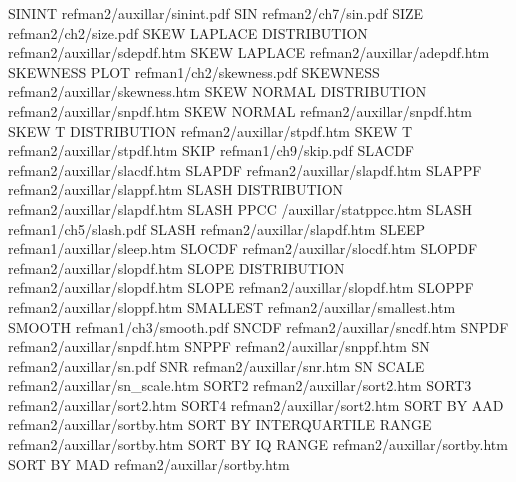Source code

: SININT                                  refman2/auxillar/sinint.pdf
SIN                                     refman2/ch7/sin.pdf
SIZE                                    refman2/ch2/size.pdf
SKEW LAPLACE DISTRIBUTION               refman2/auxillar/sdepdf.htm
SKEW LAPLACE                            refman2/auxillar/adepdf.htm
SKEWNESS PLOT                           refman1/ch2/skewness.pdf
SKEWNESS                                refman2/auxillar/skewness.htm
SKEW NORMAL DISTRIBUTION                refman2/auxillar/snpdf.htm
SKEW NORMAL                             refman2/auxillar/snpdf.htm
SKEW T DISTRIBUTION                     refman2/auxillar/stpdf.htm
SKEW T                                  refman2/auxillar/stpdf.htm
SKIP                                    refman1/ch9/skip.pdf
SLACDF                                  refman2/auxillar/slacdf.htm
SLAPDF                                  refman2/auxillar/slapdf.htm
SLAPPF                                  refman2/auxillar/slappf.htm
SLASH DISTRIBUTION                      refman2/auxillar/slapdf.htm
SLASH PPCC                              /auxillar/statppcc.htm
SLASH                                   refman1/ch5/slash.pdf
SLASH                                   refman2/auxillar/slapdf.htm
SLEEP                                   refman1/auxillar/sleep.htm
SLOCDF                                  refman2/auxillar/slocdf.htm
SLOPDF                                  refman2/auxillar/slopdf.htm
SLOPE DISTRIBUTION                      refman2/auxillar/slopdf.htm
SLOPE                                   refman2/auxillar/slopdf.htm
SLOPPF                                  refman2/auxillar/sloppf.htm
SMALLEST                                refman2/auxillar/smallest.htm
SMOOTH                                  refman1/ch3/smooth.pdf
SNCDF                                   refman2/auxillar/sncdf.htm
SNPDF                                   refman2/auxillar/snpdf.htm
SNPPF                                   refman2/auxillar/snppf.htm
SN                                      refman2/auxillar/sn.pdf
SNR                                     refman2/auxillar/snr.htm
SN SCALE                                refman2/auxillar/sn_scale.htm
SORT2                                   refman2/auxillar/sort2.htm
SORT3                                   refman2/auxillar/sort2.htm
SORT4                                   refman2/auxillar/sort2.htm
SORT BY AAD                             refman2/auxillar/sortby.htm
SORT BY INTERQUARTILE RANGE             refman2/auxillar/sortby.htm
SORT BY IQ RANGE                        refman2/auxillar/sortby.htm
SORT BY MAD                             refman2/auxillar/sortby.htm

▶ ABOUT THIS TASK
Could the lines above be copied out exactly, with no image carried over?

▶ SOLUTION
Source code

: SININT                                  refman2/auxillar/sinint.pdf
SIN                                     refman2/ch7/sin.pdf
SIZE                                    refman2/ch2/size.pdf
SKEW LAPLACE DISTRIBUTION               refman2/auxillar/sdepdf.htm
SKEW LAPLACE                            refman2/auxillar/adepdf.htm
SKEWNESS PLOT                           refman1/ch2/skewness.pdf
SKEWNESS                                refman2/auxillar/skewness.htm
SKEW NORMAL DISTRIBUTION                refman2/auxillar/snpdf.htm
SKEW NORMAL                             refman2/auxillar/snpdf.htm
SKEW T DISTRIBUTION                     refman2/auxillar/stpdf.htm
SKEW T                                  refman2/auxillar/stpdf.htm
SKIP                                    refman1/ch9/skip.pdf
SLACDF                                  refman2/auxillar/slacdf.htm
SLAPDF                                  refman2/auxillar/slapdf.htm
SLAPPF                                  refman2/auxillar/slappf.htm
SLASH DISTRIBUTION                      refman2/auxillar/slapdf.htm
SLASH PPCC                              /auxillar/statppcc.htm
SLASH                                   refman1/ch5/slash.pdf
SLASH                                   refman2/auxillar/slapdf.htm
SLEEP                                   refman1/auxillar/sleep.htm
SLOCDF                                  refman2/auxillar/slocdf.htm
SLOPDF                                  refman2/auxillar/slopdf.htm
SLOPE DISTRIBUTION                      refman2/auxillar/slopdf.htm
SLOPE                                   refman2/auxillar/slopdf.htm
SLOPPF                                  refman2/auxillar/sloppf.htm
SMALLEST                                refman2/auxillar/smallest.htm
SMOOTH                                  refman1/ch3/smooth.pdf
SNCDF                                   refman2/auxillar/sncdf.htm
SNPDF                                   refman2/auxillar/snpdf.htm
SNPPF                                   refman2/auxillar/snppf.htm
SN                                      refman2/auxillar/sn.pdf
SNR                                     refman2/auxillar/snr.htm
SN SCALE                                refman2/auxillar/sn_scale.htm
SORT2                                   refman2/auxillar/sort2.htm
SORT3                                   refman2/auxillar/sort2.htm
SORT4                                   refman2/auxillar/sort2.htm
SORT BY AAD                             refman2/auxillar/sortby.htm
SORT BY INTERQUARTILE RANGE             refman2/auxillar/sortby.htm
SORT BY IQ RANGE                        refman2/auxillar/sortby.htm
SORT BY MAD                             refman2/auxillar/sortby.htm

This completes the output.